A José R. Gómez.
Hacía más de cuatro años que Fausto Vera viajaba por Europa,
estudiando á veces, recreándose en ocasiones, aburriéndose casi siempre,
cuando recibió aviso telegráfico del repentino fallecimiento de su
padre.
Inmediatamente hizo sus preparativos, y un mes después estaba de regreso. Á su llegada á Buenos Aires se aisló, substrayéndose á sus numerosas relaciones, y, apenas concluidos los trámites de la testamentaría, se largó á su estancia de Entre Ríos.
El capataz y los peones que fueron á esperarlo á la estación con un breack y un carrito, previendo copioso equipaje que transportar, sufrieron una desilusión. Fausto sólo llevaba consigo una pequeña valija, una escopeta y dos perros.
Durante la primera semana rehuyó ocuparse del establecimiento. Substituyó el zapato por la bota, el pantalón por la bombacha, el jacquet por el ponchito. Antes del amanecer estaba en el galpón, y después de cimarronear copiosamente en franca camaradería con los peones, ensillaba él mismo su caballo y se largaba al campo con su escopeta y con sus perros. Experimentaba satisfacción inmensa volviendo á recorrer las lomas y las hondonadas, los dorados esteros, las verdes embalsadas, las plácidas lagunas y los boscosos potriles, toda aquella naturaleza bella, fuerte, virgen y calcinada por el sol que había adobado su juventud.

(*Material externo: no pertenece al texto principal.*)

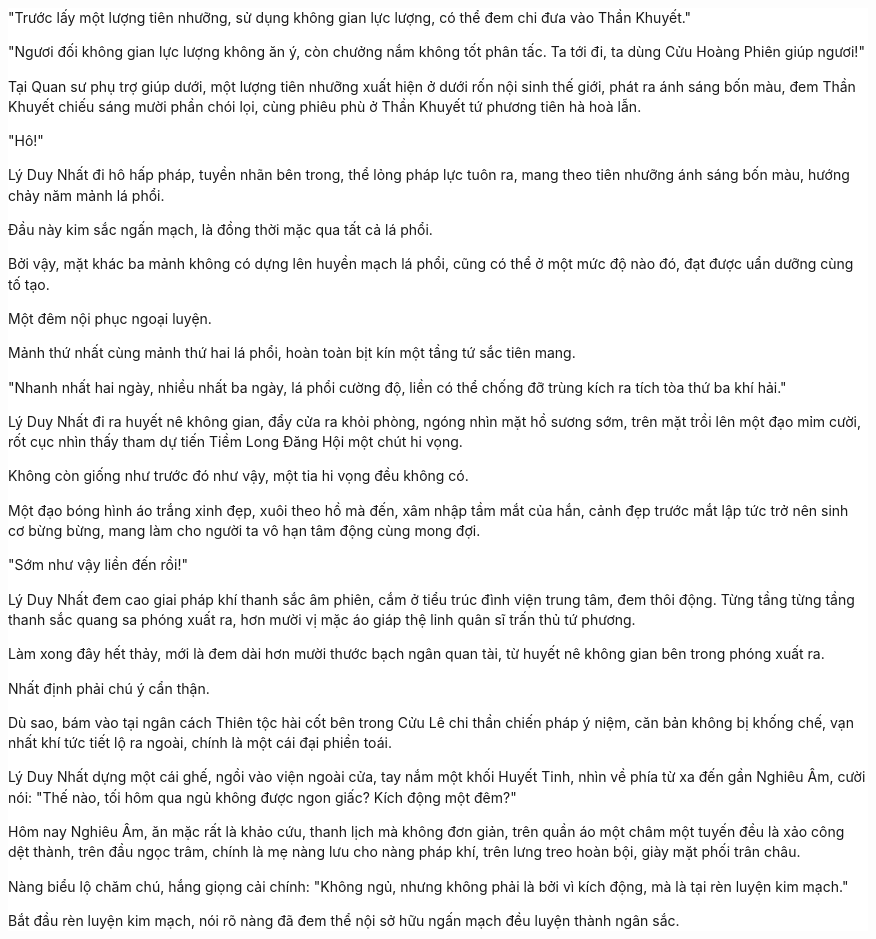 "Trước lấy một lượng tiên nhưỡng, sử dụng không gian lực lượng, có thể đem chi đưa vào Thần Khuyết."

"Ngươi đối không gian lực lượng không ăn ý, còn chưởng nắm không tốt phân tấc. Ta tới đi, ta dùng Cửu Hoàng Phiên giúp ngươi!"

Tại Quan sư phụ trợ giúp dưới, một lượng tiên nhưỡng xuất hiện ở dưới rốn nội sinh thế giới, phát ra ánh sáng bốn màu, đem Thần Khuyết chiếu sáng mười phần chói lọi, cùng phiêu phù ở Thần Khuyết tứ phương tiên hà hoà lẫn.

"Hô!"

Lý Duy Nhất đi hô hấp pháp, tuyền nhãn bên trong, thể lỏng pháp lực tuôn ra, mang theo tiên nhưỡng ánh sáng bốn màu, hướng chảy năm mảnh lá phổi.

Đầu này kim sắc ngấn mạch, là đồng thời mặc qua tất cả lá phổi.

Bởi vậy, mặt khác ba mảnh không có dựng lên huyền mạch lá phổi, cũng có thể ở một mức độ nào đó, đạt được uẩn dưỡng cùng tố tạo.

Một đêm nội phục ngoại luyện.

Mảnh thứ nhất cùng mảnh thứ hai lá phổi, hoàn toàn bịt kín một tầng tứ sắc tiên mang.

"Nhanh nhất hai ngày, nhiều nhất ba ngày, lá phổi cường độ, liền có thể chống đỡ trùng kích ra tích tòa thứ ba khí hải."

Lý Duy Nhất đi ra huyết nê không gian, đẩy cửa ra khỏi phòng, ngóng nhìn mặt hồ sương sớm, trên mặt trồi lên một đạo mỉm cười, rốt cục nhìn thấy tham dự tiến Tiềm Long Đăng Hội một chút hi vọng.

Không còn giống như trước đó như vậy, một tia hi vọng đều không có.

Một đạo bóng hình áo trắng xinh đẹp, xuôi theo hồ mà đến, xâm nhập tầm mắt của hắn, cảnh đẹp trước mắt lập tức trở nên sinh cơ bừng bừng, mang làm cho người ta vô hạn tâm động cùng mong đợi.

"Sớm như vậy liền đến rồi!"

Lý Duy Nhất đem cao giai pháp khí thanh sắc âm phiên, cắm ở tiểu trúc đình viện trung tâm, đem thôi động. Từng tầng từng tầng thanh sắc quang sa phóng xuất ra, hơn mười vị mặc áo giáp thệ linh quân sĩ trấn thủ tứ phương.

Làm xong đây hết thảy, mới là đem dài hơn mười thước bạch ngân quan tài, từ huyết nê không gian bên trong phóng xuất ra.

Nhất định phải chú ý cẩn thận.

Dù sao, bám vào tại ngân cách Thiên tộc hài cốt bên trong Cửu Lê chi thần chiến pháp ý niệm, căn bản không bị khống chế, vạn nhất khí tức tiết lộ ra ngoài, chính là một cái đại phiền toái.

Lý Duy Nhất dựng một cái ghế, ngồi vào viện ngoài cửa, tay nắm một khối Huyết Tinh, nhìn về phía từ xa đến gần Nghiêu Âm, cười nói: "Thế nào, tối hôm qua ngủ không được ngon giấc? Kích động một đêm?"

Hôm nay Nghiêu Âm, ăn mặc rất là khảo cứu, thanh lịch mà không đơn giản, trên quần áo một châm một tuyến đều là xảo công dệt thành, trên đầu ngọc trâm, chính là mẹ nàng lưu cho nàng pháp khí, trên lưng treo hoàn bội, giày mặt phối trân châu.

Nàng biểu lộ chăm chú, hắng giọng cải chính: "Không ngủ, nhưng không phải là bởi vì kích động, mà là tại rèn luyện kim mạch."

Bắt đầu rèn luyện kim mạch, nói rõ nàng đã đem thể nội sở hữu ngấn mạch đều luyện thành ngân sắc.
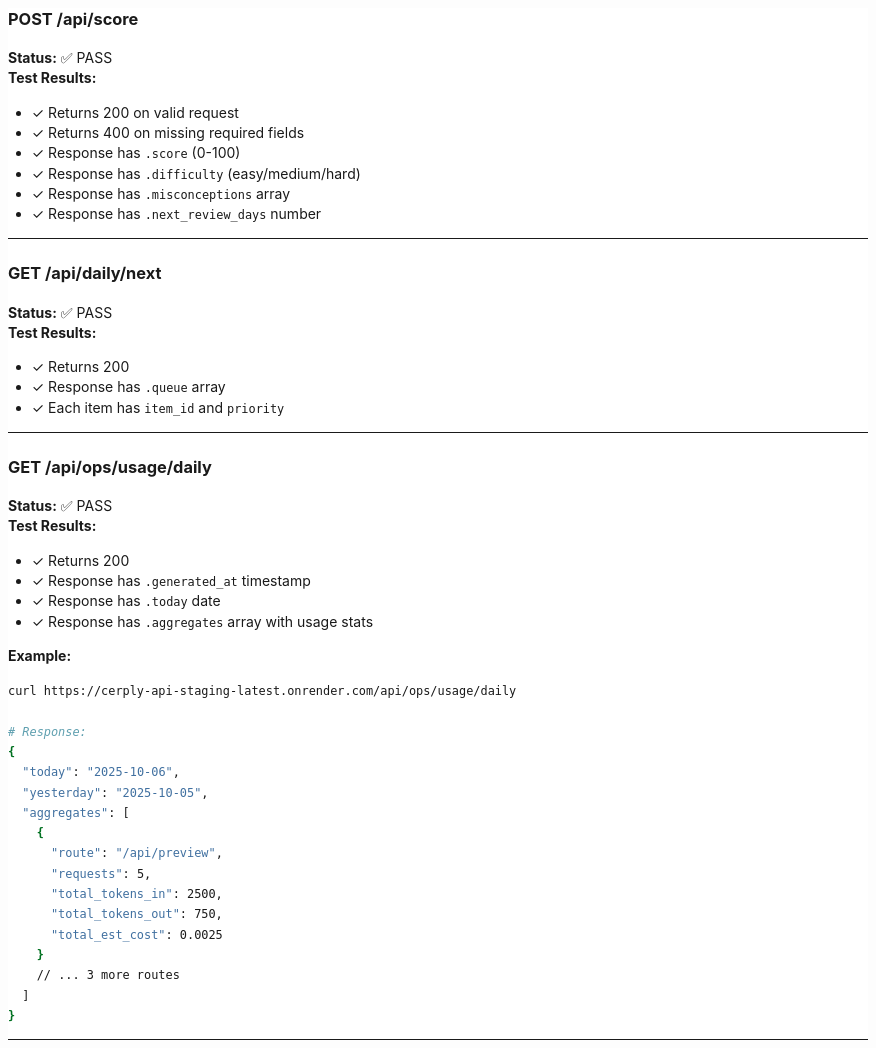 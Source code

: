 
### POST /api/score
**Status:** ✅ PASS  
**Test Results:**
- ✓ Returns 200 on valid request
- ✓ Returns 400 on missing required fields
- ✓ Response has `.score` (0-100)
- ✓ Response has `.difficulty` (easy/medium/hard)
- ✓ Response has `.misconceptions` array
- ✓ Response has `.next_review_days` number

---

### GET /api/daily/next
**Status:** ✅ PASS  
**Test Results:**
- ✓ Returns 200
- ✓ Response has `.queue` array
- ✓ Each item has `item_id` and `priority`

---

### GET /api/ops/usage/daily
**Status:** ✅ PASS  
**Test Results:**
- ✓ Returns 200
- ✓ Response has `.generated_at` timestamp
- ✓ Response has `.today` date
- ✓ Response has `.aggregates` array with usage stats

**Example:**
```bash
curl https://cerply-api-staging-latest.onrender.com/api/ops/usage/daily

# Response:
{
  "today": "2025-10-06",
  "yesterday": "2025-10-05",
  "aggregates": [
    {
      "route": "/api/preview",
      "requests": 5,
      "total_tokens_in": 2500,
      "total_tokens_out": 750,
      "total_est_cost": 0.0025
    }
    // ... 3 more routes
  ]
}
```

---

Sentía como una imperiosa necesidad de deseuropeizarse, de expulsar del alma los clisés ahumados, los paisajes gríseos, las impresiones penosas de sociedades enormemente viejas y gastadas que durante años le habían obscurecido y desnaturalizado su yo, en cuya reconquista afanábase.
Cuando se consideró saturado de ambiente nativo, resolvióse á tomar las riendas del establecimiento. Se estaba entonces en plena fiebre de cruzamientos, de mejoramientos de razas. Él resistió á la moda, prefiriendo la selección á la mestización, y al cabo de varios años de lucha inteligente y tenaz, sus rodeos no desmerecían de los mejores mestizos, ofreciendo las ventajas de la rusticidad y de una salud á prueba de epizootias.
Su teoría criolüsta triunfaba y enorgullecíase de un triunfo que halagaba sus sentimientos y su vanidad de intelectual.
—He querido demostrar y he demostrado—solía decir—que el patriotismo no es una palabra hueca, sino un deber impuesto por las leyes naturales para obtener el perfeccionamiento de las razas.
—Con las cruzas se anda más ligero—replicábanle.
—Se anda más despacio, porque las mejoras son momentáneas y las definitivas sólo llegan cuando se llega al criollismo, á la perfecta adaptación al medio; por selecciones sucesivas yo he llegado á la perfección en menos tiempo y con menos riesgos... A la larga, lo natural priva siempre sobre lo artificial...
—Hay que mejorar—argüíanle.
—Sin duda—asentía él;—pero mejorar no quiere decir substituir.
Y así, lleno de satisfacción, comenzó á envejecer, sin más disgusto que ver reducida su prole á una única hija. Pero he ahí que un mal día llega á la estancia un joven ingeniero francés, que éste corteja á su hija, y que su hija, legítimamente criolla, se enamora á su vez del extranjero.
Lo mismo que en las haciendas, él desconfiaba del cruzamiento en la raza humana; soñaba con la selección de aquella grande y fuerte raza nativa, de aquella vigorosa raza española que tres siglos de incontaminación habían convertido bajo la poderosa influencia del medio ambiente, en raza americana. Después de agotar inútilmente razonamientos y ruegos, cedió á los deseos de su hija y consintió la boda.
Desde entonces vivió en agitación perpetua. Aquel enlace se convirtió para él en un ensayo experimental. Su hija era sana, robusta, inteligente; su yerno reunía las mismas cualidades... ¿cuál sería el resultado de la cruza?...
Y entonces una lucha terrible se entabló en su espíritu: como padre, ansiaba un nieto fuerte de cuerpo y de espíritu; como sectario, deseaba una desgracia que justificase sus teorías...
Llegó el día de la prueba: nació un hijo... Y el hijo era un monstruo: una enorme cabeza plantada entre dos gibas!
Lo primero que hizo Fausto fué lanzar un grito de alegría.
Lo segundo, ponerse á llorar como una criatura.
El destino, con irónica crueldad, le ofrecía, al mismo tiempo que la prueba definitiva de la exactitud de sus teorías, el mayor dolor de qué fuese susceptible un hombre de su edad y de su carácter.